Organisé par les Chambres d'agriculture France et le réseau Haies France, le concours général agricole – pratiques agroécologiques distingue chaque année «les agriculteurs et agricultrices démontrant qu'il est possible de concilier performance agricole et enjeux environnementaux». Évoluant dans cette dynamique, Benoît et Diane Maquigny, basés à Woignarue en baie de Somme, ont été sélectionnés par un jury d'experts locaux en tant que finaliste 2026 pour le territoire Plaine Maritime Picarde, catégorie Prairies naturelles & parcours et sous-catégorie Fauche exclusive, section Plaine et Piémont.
Le jury a évalué une parcelle de 3,7 hectares exploitée depuis 35 ans, où les prairies permanentes sont fauchées tardivement, après le 30 juin, sans utilisation de produits phytosanitaires ni de fertilisation. La gestion de cette parcelle est adaptée aux conditions climatiques et pédologiques locales. Le finaliste Benoît Maquigny témoigne : «Je me suis engagé dans ce concours sous l’impulsion de ma fille Diane, qui porte un projet de plantation de haies sur la ferme. Elle souhaite à la fois retrouver des éléments du paysage local, protéger nos sols de l’érosion, favoriser le gibier, la faune et la flore. Ce projet s’inscrit dans la durée, avec une valorisation future sur la ferme, tant pour la production de bois que pour le bien-être de nos animaux».
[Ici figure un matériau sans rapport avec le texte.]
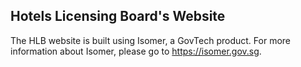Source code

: ## Hotels Licensing Board's Website

The HLB website is built using Isomer, a GovTech product. For more information about Isomer, please go to https://isomer.gov.sg.
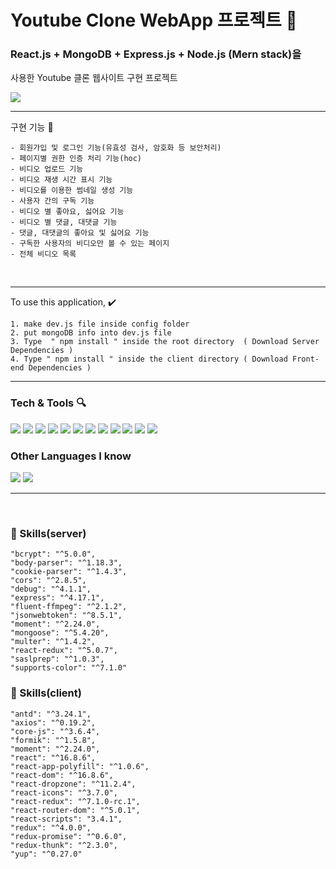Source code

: # Youtube Clone WebApp 프로젝트 👋

### React.js + MongoDB + Express.js + Node.js (Mern stack)을

사용한 Youtube 클론 웹사이트 구현 프로젝트

<img style="max-width: 80%; height: auto;" src="https://drive.google.com/uc?export=view&id=1JsZC2kTQaasDwcuA4bsqlLymI0EmzJ-U" >

<br />

---

구현 기능 :rocket:

    - 회원가입 및 로그인 기능(유효성 검사, 암호화 등 보안처리)
    - 페이지별 권한 인증 처리 기능(hoc)
    - 비디오 업로드 기능
    - 비디오 재생 시간 표시 기능
    - 비디오를 이용한 썸네일 생성 기능
    - 사용자 간의 구독 기능
    - 비디오 별 좋아요, 싫어요 기능
    - 비디오 별 댓글, 대댓글 기능
    - 댓글, 대댓글의 좋아요 및 싫어요 기능
    - 구독한 사용자의 비디오만 볼 수 있는 페이지
    - 전체 비디오 목록

<br />

---

To use this application, :heavy_check_mark:

    1. make dev.js file inside config folder
    2. put mongoDB info into dev.js file
    3. Type  " npm install " inside the root directory  ( Download Server Dependencies )
    4. Type " npm install " inside the client directory ( Download Front-end Dependencies )

---

### Tech & Tools :mag:

<img src = "https://img.shields.io/badge/-HTML5-E34F26?style=flat&logo=html5&logoColor=white"> <img src = "https://img.shields.io/badge/-CSS3-1572B6?style=flat&logo=css3&logoColor=white"> <img src="https://img.shields.io/badge/-JavaScript-eed718?style=flat&logo=javascript&logoColor=ffffff"> <img src="http://img.shields.io/badge/-Ant Design-red?style=flat&logo=ant%20design&logoColor=white"> <img src="https://img.shields.io/badge/-React-000000?style=flat&logo=react&logoColor=00c8ff"> <img src="https://img.shields.io/badge/-MongoDB-4DB33D?style=flat&logo=mongodb&logoColor=FFFFFF"> <img src="https://img.shields.io/badge/-Express.js-787878?style=flat"> <img src="https://img.shields.io/badge/-Node.js-3C873A?style=flat&logo=Node.js&logoColor=white"> <img src="https://img.shields.io/badge/-Progressive Web Apps-5A0FC8?style=flat"> <img src="http://img.shields.io/badge/-VS%20Code-007ACC?style=flat&logo=visual%20studio%20code&logoColor=white"> <img src="http://img.shields.io/badge/-Git-F1502F?style=flat&logo=git&logoColor=FFFFFF"> <img src="http://img.shields.io/badge/-Github-000000?style=flat&logo=github&logoColor=FFFFFF">

<!-- <img src="http://img.shields.io/badge/-Heroku-430098?style=flat&logo=heroku&logoColor=white"> -->

<!-- <img src="http://img.shields.io/badge/-Vercel-black?style=flat&logo=vercel&logoColor=white"> -->

### Other Languages I know

<img src="http://img.shields.io/badge/-Java-F89820?style=flat&logo=java&logoColor=white"> <img src="https://img.shields.io/badge/-C%20&%20C%23-659ad2?style=flat&logo=c sharp&logoColor=ffffff">

<!-- <img src="https://img.shields.io/badge/-Python-black?style=flat&logo=python&logoColor=white">   -->

---

<br />

### :clap: Skills(server)

    "bcrypt": "^5.0.0",
    "body-parser": "^1.18.3",
    "cookie-parser": "^1.4.3",
    "cors": "^2.8.5",
    "debug": "^4.1.1",
    "express": "^4.17.1",
    "fluent-ffmpeg": "^2.1.2",
    "jsonwebtoken": "^8.5.1",
    "moment": "^2.24.0",
    "mongoose": "^5.4.20",
    "multer": "^1.4.2",
    "react-redux": "^5.0.7",
    "saslprep": "^1.0.3",
    "supports-color": "^7.1.0"

### :clap: Skills(client)

    "antd": "^3.24.1",
    "axios": "^0.19.2",
    "core-js": "^3.6.4",
    "formik": "^1.5.8",
    "moment": "^2.24.0",
    "react": "^16.8.6",
    "react-app-polyfill": "^1.0.6",
    "react-dom": "^16.8.6",
    "react-dropzone": "^11.2.4",
    "react-icons": "^3.7.0",
    "react-redux": "^7.1.0-rc.1",
    "react-router-dom": "^5.0.1",
    "react-scripts": "3.4.1",
    "redux": "^4.0.0",
    "redux-promise": "^0.6.0",
    "redux-thunk": "^2.3.0",
    "yup": "^0.27.0"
La démarche agroécologique
À Woignarue, Benoît et Diane Maquigny gèrent la SCEA de Beaumer, une exploitation familiale de polyculture-élevage installée depuis quatre générations dans le sud de la Baie de Somme. L’exploitation s’étend sur 195 hectares, comprenant 130 hectares de céréales (blé, maïs, lin), 32 hectares de cultures industrielles (betteraves, pois de conserve) et 29 hectares de prairies (dont luzerne), ainsi que 50 vaches laitières et à viande. Cette diversité des productions permet de maintenir un équilibre agroécologique, de valoriser les ressources locales et de préserver la fertilité des sols.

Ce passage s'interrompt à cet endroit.